§ **Activity**
Every line holding the word "Error" should be copied from the material.

§ **The records**
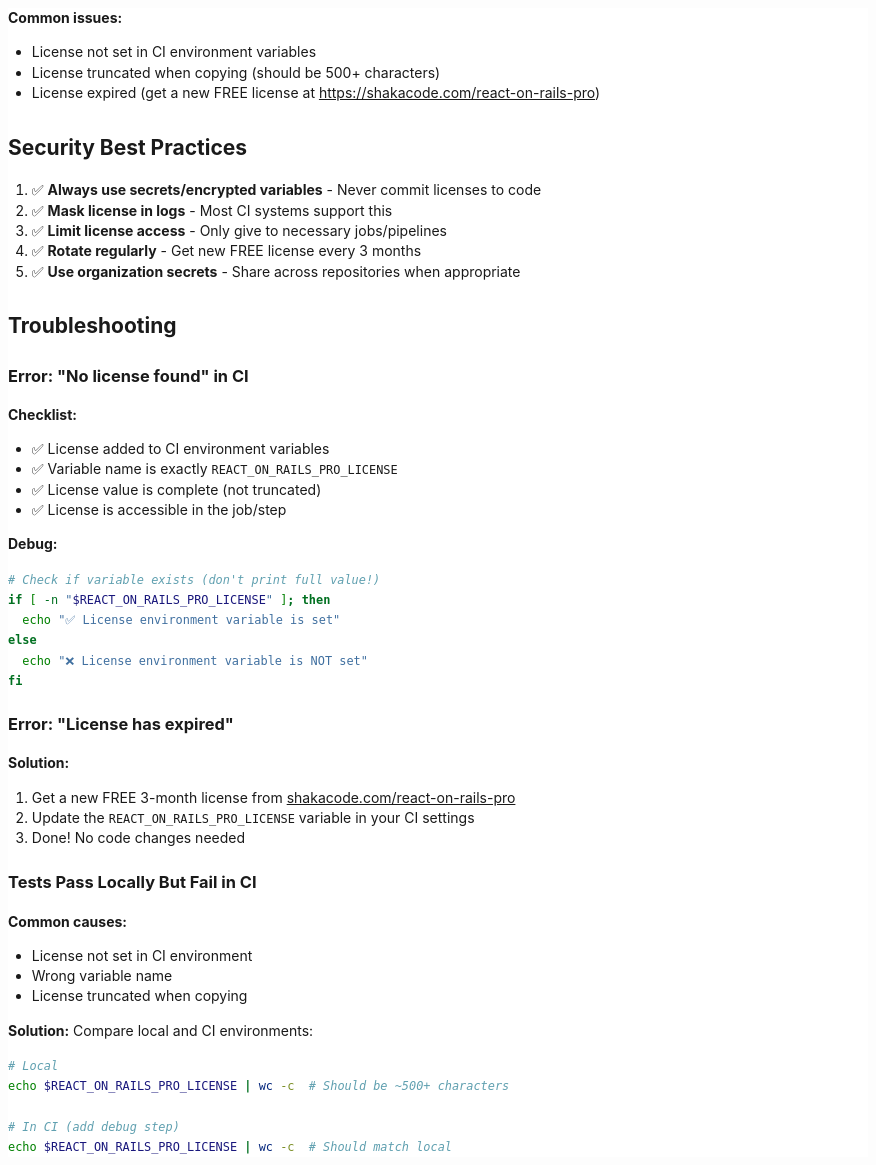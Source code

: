 **Common issues:**
- License not set in CI environment variables
- License truncated when copying (should be 500+ characters)
- License expired (get a new FREE license at https://shakacode.com/react-on-rails-pro)

## Security Best Practices

1. ✅ **Always use secrets/encrypted variables** - Never commit licenses to code
2. ✅ **Mask license in logs** - Most CI systems support this
3. ✅ **Limit license access** - Only give to necessary jobs/pipelines
4. ✅ **Rotate regularly** - Get new FREE license every 3 months
5. ✅ **Use organization secrets** - Share across repositories when appropriate

## Troubleshooting

### Error: "No license found" in CI

**Checklist:**
- ✅ License added to CI environment variables
- ✅ Variable name is exactly `REACT_ON_RAILS_PRO_LICENSE`
- ✅ License value is complete (not truncated)
- ✅ License is accessible in the job/step

**Debug:**
```bash
# Check if variable exists (don't print full value!)
if [ -n "$REACT_ON_RAILS_PRO_LICENSE" ]; then
  echo "✅ License environment variable is set"
else
  echo "❌ License environment variable is NOT set"
fi
```

### Error: "License has expired"

**Solution:**
1. Get a new FREE 3-month license from [shakacode.com/react-on-rails-pro](https://shakacode.com/react-on-rails-pro)
2. Update the `REACT_ON_RAILS_PRO_LICENSE` variable in your CI settings
3. Done! No code changes needed

### Tests Pass Locally But Fail in CI

**Common causes:**
- License not set in CI environment
- Wrong variable name
- License truncated when copying

**Solution:**
Compare local and CI environments:

```bash
# Local
echo $REACT_ON_RAILS_PRO_LICENSE | wc -c  # Should be ~500+ characters

# In CI (add debug step)
echo $REACT_ON_RAILS_PRO_LICENSE | wc -c  # Should match local
```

§ **Output for this task**
### Error: "No license found" in CI
### Error: "License has expired"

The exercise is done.